▶ Saved data entries:
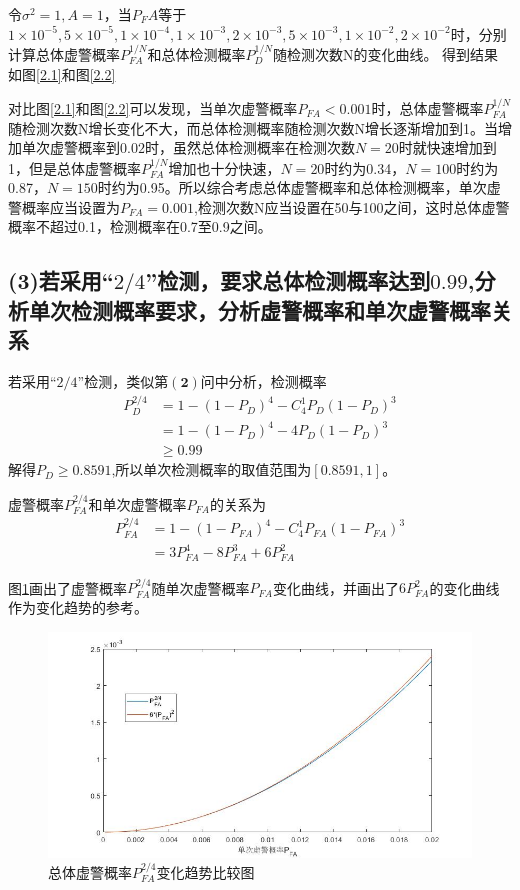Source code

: \documentclass[fontset=windows]{article}
\numberwithin{figure}{section}
\begin{document}
令\(\sigma^2=1,A=1\)，当\(P_FA\)等于\(1\times10^{-5},5\times10^{-5},1\times10^{-4},1\times10^{-3},2\times10^{-3},5\times10^{-3},1\times10^{-2},2\times10^{-2}\)时，分别计算总体虚警概率\(P^{1/N}_{FA}\)和总体检测概率\(P^{1/N}_D\)随检测次数N的变化曲线。
得到结果如图\ref*{2.1}和图\ref*{2.2}

对比图\ref*{2.1}和图\ref*{2.2}可以发现，当单次虚警概率\(P_{FA}<0.001\)时，总体虚警概率\(P^{1/N}_{FA}\)随检测次数N增长变化不大，而总体检测概率随检测次数N增长逐渐增加到1。当增加单次虚警概率到\(0.02\)时，虽然总体检测概率在检测次数\(N=20\)时就快速增加到1，但是总体虚警概率\(P^{1/N}_{FA}\)增加也十分快速，\(N=20\)时约为0.34，\(N=100\)时约为0.87，\(N=150\)时约为0.95。所以综合考虑总体虚警概率和总体检测概率，单次虚警概率应当设置为\(P_{FA}=0.001\),检测次数N应当设置在50与100之间，这时总体虚警概率不超过0.1，检测概率在0.7至0.9之间。

\subsection*{(3)若采用“\(2/4\)”检测，要求总体检测概率达到\(0.99\),分析单次检测概率要求，分析虚警概率和单次虚警概率关系}

若采用“\(2/4\)”检测，类似第\(\mathbf{(2)}\)问中分析，检测概率
\begin{align*}
    P^{2/4}_D & =1-(1-P_D)^4-C_4^1P_D(1-P_D)^3 \\
              & =1-(1-P_D)^4-4P_D(1-P_D)^3     \\
              & \geqslant0.99
\end{align*}
解得\(P_D\geqslant 0.8591\),所以单次检测概率的取值范围为\([0.8591,1]\)。

虚警概率\(P^{2/4}_{FA}\)和单次虚警概率\(P_{FA}\)的关系为
\begin{align*}
    P^{2/4}_{FA} & =1-(1-P_{FA})^4-C_4^1P_{FA}(1-P_{FA})^3 \\
                 & =3P_{FA}^4-8P_{FA}^3+6P_{FA}^2
\end{align*}

图\ref*{2.3}画出了虚警概率\(P^{2/4}_{FA}\)随单次虚警概率\(P_{FA}\)变化曲线，并画出了\(6P_{FA}^2\)的变化曲线作为变化趋势的参考。
\begin{figure}[H]
    \centering
    \includegraphics[scale=0.5]{fig2_3.jpg}
    \caption{总体虚警概率\(P^{2/4}_{FA}\)变化趋势比较图}
    \label{2.3}
\end{figure}
\end{document}
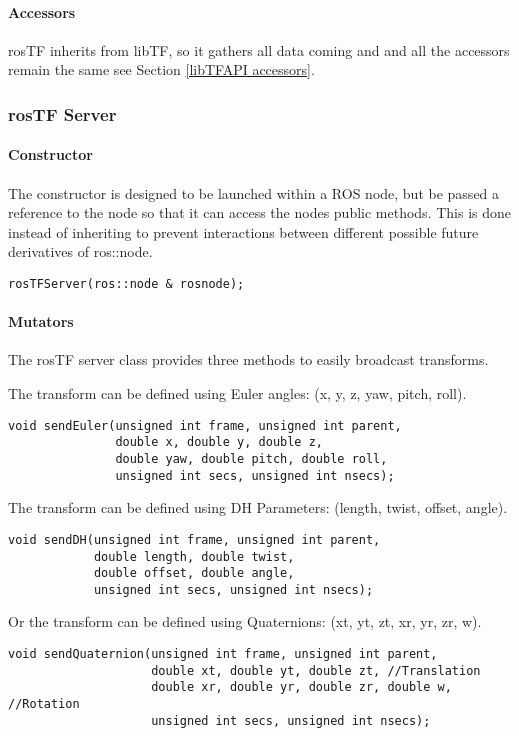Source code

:\documentclass[12pt]{article}
\begin{document}
\paragraph {Accessors}
rosTF inherits from libTF, so it gathers all data coming and 
and all the accessors remain the same see Section \ref{libTFAPI accessors}.


\subsubsection{rosTF Server}
\paragraph {Constructor}
The constructor is designed to be launched within a ROS node, but be passed a reference to 
the node so that it can access the nodes public methods.  This is done instead of inheriting
to prevent interactions between different possible future derivatives of ros::node. 
\begin{verbatim}
rosTFServer(ros::node & rosnode);
\end{verbatim}

\paragraph {Mutators}
The rosTF server class provides three methods to easily broadcast transforms.  

The transform can be defined using Euler angles: (x, y, z, yaw, pitch, roll).
\begin{verbatim}
void sendEuler(unsigned int frame, unsigned int parent, 
               double x, double y, double z, 
               double yaw, double pitch, double roll,
               unsigned int secs, unsigned int nsecs);
\end{verbatim}

The transform can be defined using DH Parameters: (length, twist, offset, angle).
\begin{verbatim}
void sendDH(unsigned int frame, unsigned int parent, 
            double length, double twist, 
            double offset, double angle, 
            unsigned int secs, unsigned int nsecs);
\end{verbatim}

Or the transform can be defined using Quaternions: (xt, yt, zt, xr, yr, zr, w).
\begin{verbatim}
void sendQuaternion(unsigned int frame, unsigned int parent, 
                    double xt, double yt, double zt, //Translation
                    double xr, double yr, double zr, double w, //Rotation
                    unsigned int secs, unsigned int nsecs);
\end{verbatim}
\end{document}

▶ Work order: Word for word, restate all of the records. Exclude the pictures.

▶ Finished task:
Source code

: \documentclass[fontset=windows]{article}
\numberwithin{figure}{section}
\begin{document}
令\(\sigma^2=1,A=1\)，当\(P_FA\)等于\(1\times10^{-5},5\times10^{-5},1\times10^{-4},1\times10^{-3},2\times10^{-3},5\times10^{-3},1\times10^{-2},2\times10^{-2}\)时，分别计算总体虚警概率\(P^{1/N}_{FA}\)和总体检测概率\(P^{1/N}_D\)随检测次数N的变化曲线。
得到结果如图\ref*{2.1}和图\ref*{2.2}

对比图\ref*{2.1}和图\ref*{2.2}可以发现，当单次虚警概率\(P_{FA}<0.001\)时，总体虚警概率\(P^{1/N}_{FA}\)随检测次数N增长变化不大，而总体检测概率随检测次数N增长逐渐增加到1。当增加单次虚警概率到\(0.02\)时，虽然总体检测概率在检测次数\(N=20\)时就快速增加到1，但是总体虚警概率\(P^{1/N}_{FA}\)增加也十分快速，\(N=20\)时约为0.34，\(N=100\)时约为0.87，\(N=150\)时约为0.95。所以综合考虑总体虚警概率和总体检测概率，单次虚警概率应当设置为\(P_{FA}=0.001\),检测次数N应当设置在50与100之间，这时总体虚警概率不超过0.1，检测概率在0.7至0.9之间。

\subsection*{(3)若采用“\(2/4\)”检测，要求总体检测概率达到\(0.99\),分析单次检测概率要求，分析虚警概率和单次虚警概率关系}

若采用“\(2/4\)”检测，类似第\(\mathbf{(2)}\)问中分析，检测概率
\begin{align*}
    P^{2/4}_D & =1-(1-P_D)^4-C_4^1P_D(1-P_D)^3 \\
              & =1-(1-P_D)^4-4P_D(1-P_D)^3     \\
              & \geqslant0.99
\end{align*}
解得\(P_D\geqslant 0.8591\),所以单次检测概率的取值范围为\([0.8591,1]\)。

虚警概率\(P^{2/4}_{FA}\)和单次虚警概率\(P_{FA}\)的关系为
\begin{align*}
    P^{2/4}_{FA} & =1-(1-P_{FA})^4-C_4^1P_{FA}(1-P_{FA})^3 \\
                 & =3P_{FA}^4-8P_{FA}^3+6P_{FA}^2
\end{align*}

图\ref*{2.3}画出了虚警概率\(P^{2/4}_{FA}\)随单次虚警概率\(P_{FA}\)变化曲线，并画出了\(6P_{FA}^2\)的变化曲线作为变化趋势的参考。
\begin{figure}[H]
    \centering
    \includegraphics[scale=0.5]{fig2_3.jpg}
    \caption{总体虚警概率\(P^{2/4}_{FA}\)变化趋势比较图}
    \label{2.3}
\end{figure}
\end{document}
Source code

:\documentclass[12pt]{article}
\begin{document}
\paragraph {Accessors}
rosTF inherits from libTF, so it gathers all data coming and 
and all the accessors remain the same see Section \ref{libTFAPI accessors}.


\subsubsection{rosTF Server}
\paragraph {Constructor}
The constructor is designed to be launched within a ROS node, but be passed a reference to 
the node so that it can access the nodes public methods.  This is done instead of inheriting
to prevent interactions between different possible future derivatives of ros::node. 
\begin{verbatim}
rosTFServer(ros::node & rosnode);
\end{verbatim}

\paragraph {Mutators}
The rosTF server class provides three methods to easily broadcast transforms.  

The transform can be defined using Euler angles: (x, y, z, yaw, pitch, roll).
\begin{verbatim}
void sendEuler(unsigned int frame, unsigned int parent, 
               double x, double y, double z, 
               double yaw, double pitch, double roll,
               unsigned int secs, unsigned int nsecs);
\end{verbatim}

The transform can be defined using DH Parameters: (length, twist, offset, angle).
\begin{verbatim}
void sendDH(unsigned int frame, unsigned int parent, 
            double length, double twist, 
            double offset, double angle, 
            unsigned int secs, unsigned int nsecs);
\end{verbatim}

Or the transform can be defined using Quaternions: (xt, yt, zt, xr, yr, zr, w).
\begin{verbatim}
void sendQuaternion(unsigned int frame, unsigned int parent, 
                    double xt, double yt, double zt, //Translation
                    double xr, double yr, double zr, double w, //Rotation
                    unsigned int secs, unsigned int nsecs);
\end{verbatim}
\end{document}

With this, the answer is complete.